Too smooth? For me, it almost is. The album has a nice laid back feel, but it’s almost languid at times. The standard formula for many jazz albums, where solos are traded off between key players, is held to here, with the signature riff of the title track ‘Sugar’ revisited like bookends in the track. Turrentine’s first solo in the song is his most inspired, in what is probably the strongest cut on the record. Again, with much of CTI output from the early 1970s, the focus can be on ensemble playing and the impressive synergy between players and ‘Sugar’ is no different there, in that you have Hubbard, Benson and Carter as sidemen to name a few.

Soul Jazz is a nice genre for this album, as the focus is on that feel or sound, and Turrentine’s playing here is even sensual at times, perhaps no surprise considering the cover. ‘Sunshine Alley’ is a fair song, with a nice organ solo and some quintessential soloing from Hubbard toward the end, but doesn’t grab me.

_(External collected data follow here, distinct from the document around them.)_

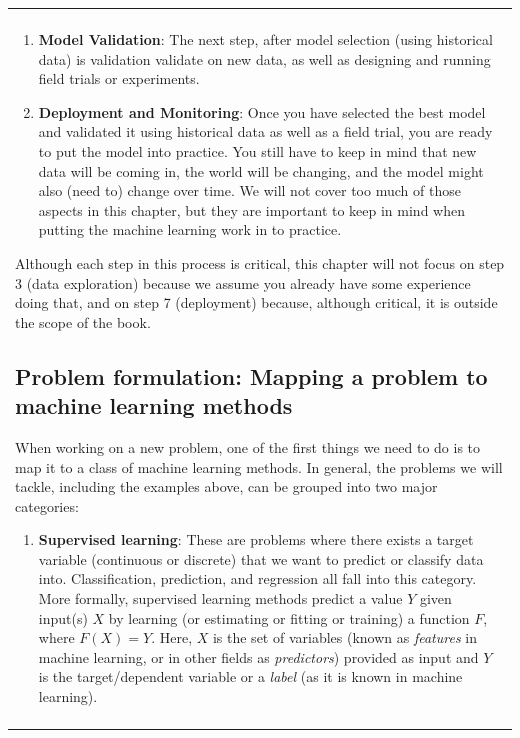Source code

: \documentclass[]{krantz}
\newenvironment{F00}
    {\begin{center}
    \begin{tabular}{|p{0.9\textwidth}|}
    \hline\\
    }
    { 
    \\\\\hline
    \end{tabular} 
    \end{center}
    }
\begin{document}
\begin{F00}
\begin{enumerate}
  models, you need a way to select the model that is the ``best''. This
  part of the chapter will cover methodology to first test the models on
  historical data as well as discuss a variety of evaluation metrics.
  While this chapter will focus mostly on traditionally used metrics,
  Chapter \ref{chap:bias} will expand on this using bias and fairness
  related metrics. It is important to not that sometimes the machine
  learning literature will call this step using historical data, the
  ``validation'' step, but we want to distinguish it here from
  validation, which is the next step.
\item
  \textbf{Model Validation}: The next step, after model selection (using
  historical data) is validation validate on new data, as well as
  designing and running field trials or experiments.
\item
  \textbf{Deployment and Monitoring}: Once you have selected the best
  model and validated it using historical data as well as a field trial,
  you are ready to put the model into practice. You still have to keep
  in mind that new data will be coming in, the world will be changing,
  and the model might also (need to) change over time. We will not cover
  too much of those aspects in this chapter, but they are important to
  keep in mind when putting the machine learning work in to practice.
\end{enumerate}

Although each step in this process is critical, this chapter will not
focus on step 3 (data exploration) because we assume you already have
some experience doing that, and on step 7 (deployment) because, although
critical, it is outside the scope of the book.

\subsection{Problem formulation: Mapping a problem to machine learning
methods}\label{problem-formulation-mapping-a-problem-to-machine-learning-methods}

When working on a new problem, one of the first things we need to do is
to map it to a class of machine learning methods. In general, the
problems we will tackle, including the examples above, can be grouped
into two major categories:

\begin{enumerate}
\def\labelenumi{\arabic{enumi}.}
\item
  \textbf{Supervised learning}: These are problems where there exists a
  target variable (continuous or discrete) that we want to predict or
  classify data into. Classification, prediction, and regression all
  fall into this category. More formally, supervised learning methods
  predict a value \(Y\) given input(s) \(X\) by learning (or estimating
  or fitting or training) a function \(F\), where \(F(X) = Y\). Here,
  \(X\) is the set of variables (known as \emph{features} in machine
  learning, or in other fields as \emph{predictors}) provided as input
  and \(Y\) is the target/dependent variable or a \emph{label} (as it is
  known in machine learning).


\end{enumerate}
\end{F00}
\end{document}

Perhaps the reasonably sedate, but by no means poor, drumming from Kaye adds to this feel.

‘Impressions’ is where things are kicked up a notch. You get more of a bop feel to Turrentine’s cover of the Coltrane song, and his soloing is more frenetic, the rest of the band feeding off this. Especially nice in this track is Carter’s bass, always solid but at times making his presence known by throwing in some interesting runs and flourishes.

Overall, it’s fine playing that offers a smooth, soul-inspired set of songs, with the standout ‘Sugar’ being the highpoint of an album that has no real flaws for me, save for being a little too smooth. While it doesn’t have strings of excessive overdubbing, the mood and playing doesn’t shift a lot between tracks and only the title track really stays with me. Three stars, a good album, with great playing, but not a favourite for me.

The reissue also includes a live cut of the title track, altering the line-up by adding Cobham on the kit and Hank Crawford on Alto, among others, and providing a harder, better version of the song.